バイオ炭(バイオチャー)による二酸化炭素回収・貯留に取り組む仏NetZeroはこのほど、1100万ユーロのシリーズA調達を完了した。自動車大手ステランティス、化粧品大手ロレアル、海運大手CMA CGMを新たに出資者に迎え(前2社は傘下ファンドを通じた出資)、ビジネスエンジェルのグループも調達に加わった。同社は昨年には、イーロン・マスク財団より100万ドルを調達していた。

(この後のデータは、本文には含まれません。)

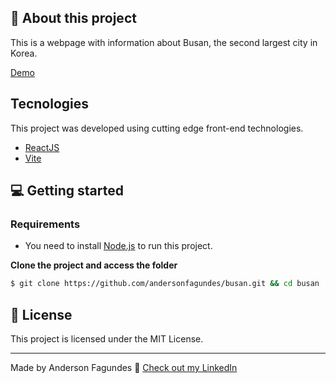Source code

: ## 🚀 About this project

This is a webpage with information about Busan, the second largest city in Korea.

[Demo](https://busan-flame.vercel.app/)

## Tecnologies

This project was developed using cutting edge front-end technologies.

- [ReactJS](https://reactjs.org/)
- [Vite](https://vitejs.dev/)

## 💻 Getting started

### Requirements

- You need to install [Node.js](https://nodejs.org/en/download/) to run this project.

**Clone the project and access the folder**

```bash
$ git clone https://github.com/andersonfagundes/busan.git && cd busan
```

## 📝 License

This project is licensed under the MIT License.

---

Made by Anderson Fagundes 👋 [Check out my LinkedIn](https://www.linkedin.com/in/anderson-fagundes)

バイオ炭とは、木炭を含む古くから知られている技術につけられた呼称で、燃焼しない条件下でバイオマスを炭化することで、バイオマス内の二酸化炭素が放出されないような安定した物質に変えて、長期間の貯留を可能にするという趣旨。技術そのものに先進性はなく、NetZeroの場合は、熱帯地方(ブラジル、カメルーン)で、バイオマスを原料にバイオ炭を生産する拠点を、プランテーション付近に整備することから事業を開始した。事業で得た炭素クレジットは顧客企業向けに販売される。
今後、バイオ炭の製造ユニットを輸送が容易なコンテナに入れて対象諸国に展開する計画で、それぞれの分野でノウハウやネットワークを有するCMA CGMやステランティスの事業面での支援にも期待する。
気候変動政府間パネルは、2050年時点で50億-100億トンの二酸化炭素回収が必要になると判断している。バイオ炭はそのうち、10億-20億トンの貢献ができるものと期待されている。